= Kari Underly =

American meat cutter and educator

Kari Underly is an American meat cutter and educator. She is also the CEO of Range, Inc. located in Chicago. Underly has provided classes on how to butcher animals, including creating online training. She has also helped develop software and cuts of meat for the National Cattlemen's Beef Association (NCBA). In 2011 she published The Art of Beef Cutting.

== Biography ==
Underly comes from a family of meat cutters. Her maternal grandmother, Harriet Austin, owned a market with her husband and maintained her meat-cutter's license into her nineties. Her paternal grandmother, Cylia, worked as a butcher on a farm during the Great Depression. Underly grew up in South Bend, Indiana.

Underly started her career by working in her father's butcher shop.
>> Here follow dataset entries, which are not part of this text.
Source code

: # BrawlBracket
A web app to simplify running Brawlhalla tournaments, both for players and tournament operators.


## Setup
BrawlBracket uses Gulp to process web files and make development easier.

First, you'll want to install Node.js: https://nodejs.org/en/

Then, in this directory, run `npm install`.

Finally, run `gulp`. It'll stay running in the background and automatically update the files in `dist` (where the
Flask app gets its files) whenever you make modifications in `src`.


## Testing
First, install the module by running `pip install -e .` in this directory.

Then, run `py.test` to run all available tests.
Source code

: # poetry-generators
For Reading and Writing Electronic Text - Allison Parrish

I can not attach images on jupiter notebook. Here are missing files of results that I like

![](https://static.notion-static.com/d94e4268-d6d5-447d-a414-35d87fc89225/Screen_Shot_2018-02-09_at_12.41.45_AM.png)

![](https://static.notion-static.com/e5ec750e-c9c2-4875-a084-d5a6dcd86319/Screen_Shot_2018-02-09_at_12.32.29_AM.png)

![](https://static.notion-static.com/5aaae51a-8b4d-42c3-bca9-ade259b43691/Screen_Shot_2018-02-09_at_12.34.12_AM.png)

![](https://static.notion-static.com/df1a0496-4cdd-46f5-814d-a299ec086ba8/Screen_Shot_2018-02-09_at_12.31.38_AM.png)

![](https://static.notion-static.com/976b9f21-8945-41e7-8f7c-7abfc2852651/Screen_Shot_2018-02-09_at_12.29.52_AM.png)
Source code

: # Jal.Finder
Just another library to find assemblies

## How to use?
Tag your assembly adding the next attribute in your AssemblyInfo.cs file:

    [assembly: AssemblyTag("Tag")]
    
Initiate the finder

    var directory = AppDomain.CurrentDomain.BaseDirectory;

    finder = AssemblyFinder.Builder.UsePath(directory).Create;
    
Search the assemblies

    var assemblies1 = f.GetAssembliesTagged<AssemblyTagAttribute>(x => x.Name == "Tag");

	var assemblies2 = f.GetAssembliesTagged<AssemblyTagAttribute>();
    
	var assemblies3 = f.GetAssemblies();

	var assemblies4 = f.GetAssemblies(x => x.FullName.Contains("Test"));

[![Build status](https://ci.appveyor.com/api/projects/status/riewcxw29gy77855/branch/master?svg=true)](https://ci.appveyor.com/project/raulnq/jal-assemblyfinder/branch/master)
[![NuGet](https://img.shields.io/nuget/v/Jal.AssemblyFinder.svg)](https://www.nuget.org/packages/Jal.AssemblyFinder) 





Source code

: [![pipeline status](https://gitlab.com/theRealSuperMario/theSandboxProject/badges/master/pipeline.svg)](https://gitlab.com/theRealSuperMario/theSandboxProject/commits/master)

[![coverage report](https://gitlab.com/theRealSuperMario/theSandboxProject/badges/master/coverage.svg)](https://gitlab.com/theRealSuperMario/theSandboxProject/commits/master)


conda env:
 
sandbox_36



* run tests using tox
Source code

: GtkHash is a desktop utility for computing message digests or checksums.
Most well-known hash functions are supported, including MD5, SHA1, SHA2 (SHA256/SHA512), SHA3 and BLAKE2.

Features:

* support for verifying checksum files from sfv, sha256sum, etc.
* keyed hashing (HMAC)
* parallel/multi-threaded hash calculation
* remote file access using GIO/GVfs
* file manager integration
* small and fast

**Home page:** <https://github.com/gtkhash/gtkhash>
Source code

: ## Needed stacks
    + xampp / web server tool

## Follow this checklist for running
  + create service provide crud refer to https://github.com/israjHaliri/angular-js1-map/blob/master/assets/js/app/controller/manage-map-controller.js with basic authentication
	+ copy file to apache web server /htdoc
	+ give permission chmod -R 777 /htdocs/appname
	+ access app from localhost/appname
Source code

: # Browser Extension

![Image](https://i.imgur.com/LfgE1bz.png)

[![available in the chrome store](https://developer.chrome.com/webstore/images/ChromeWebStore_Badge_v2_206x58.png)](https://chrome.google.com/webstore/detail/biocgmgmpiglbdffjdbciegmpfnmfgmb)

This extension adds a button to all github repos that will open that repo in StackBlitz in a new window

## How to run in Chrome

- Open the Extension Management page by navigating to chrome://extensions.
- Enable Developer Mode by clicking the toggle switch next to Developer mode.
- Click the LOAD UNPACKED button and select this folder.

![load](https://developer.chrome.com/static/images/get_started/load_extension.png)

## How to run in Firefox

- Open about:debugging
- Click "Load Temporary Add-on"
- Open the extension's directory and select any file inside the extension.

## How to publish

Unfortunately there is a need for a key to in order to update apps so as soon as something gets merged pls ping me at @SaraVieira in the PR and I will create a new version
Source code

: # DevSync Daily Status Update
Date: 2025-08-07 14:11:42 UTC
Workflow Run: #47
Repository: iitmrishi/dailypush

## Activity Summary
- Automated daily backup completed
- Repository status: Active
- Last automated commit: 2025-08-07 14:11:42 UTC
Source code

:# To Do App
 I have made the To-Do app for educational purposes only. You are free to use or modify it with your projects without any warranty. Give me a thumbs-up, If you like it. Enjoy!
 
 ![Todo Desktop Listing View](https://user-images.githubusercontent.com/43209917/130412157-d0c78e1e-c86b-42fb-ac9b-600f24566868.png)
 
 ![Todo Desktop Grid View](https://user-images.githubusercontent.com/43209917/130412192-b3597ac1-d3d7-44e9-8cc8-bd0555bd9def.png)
Underly attended Southwestern Michigan College for two years. Then she worked at Martin's Super Market in South Bend, starting in 1988 and was eventually accepted into the apprentice meat cutter's program. Underly worked as an apprentice for three years. She did experience sexism at work, with some men refusing to train her. However, her ability to cut meat allowed her to make enough money to put herself through college. She graduated from Indiana Wesleyan University in 1995.

Underly started working with the National Cattlemen's Beef Association (NCBA) in 1997 to create pricing software for retailers. Later, she worked with NCBA to create new cuts of steak, including the flatiron steak and the Denver Cut. In 2002, she started Range, Inc. in Fulton Market in Chicago where she is the CEO. Underly has also taught classes on how to butcher animals. She developed online training.

In 2011, she published a book, The Art of Beef Cutting, which was a James Beard Foundation Award finalist. The book deals with the basic principals of meat cutting and includes 450 color photos of each cut.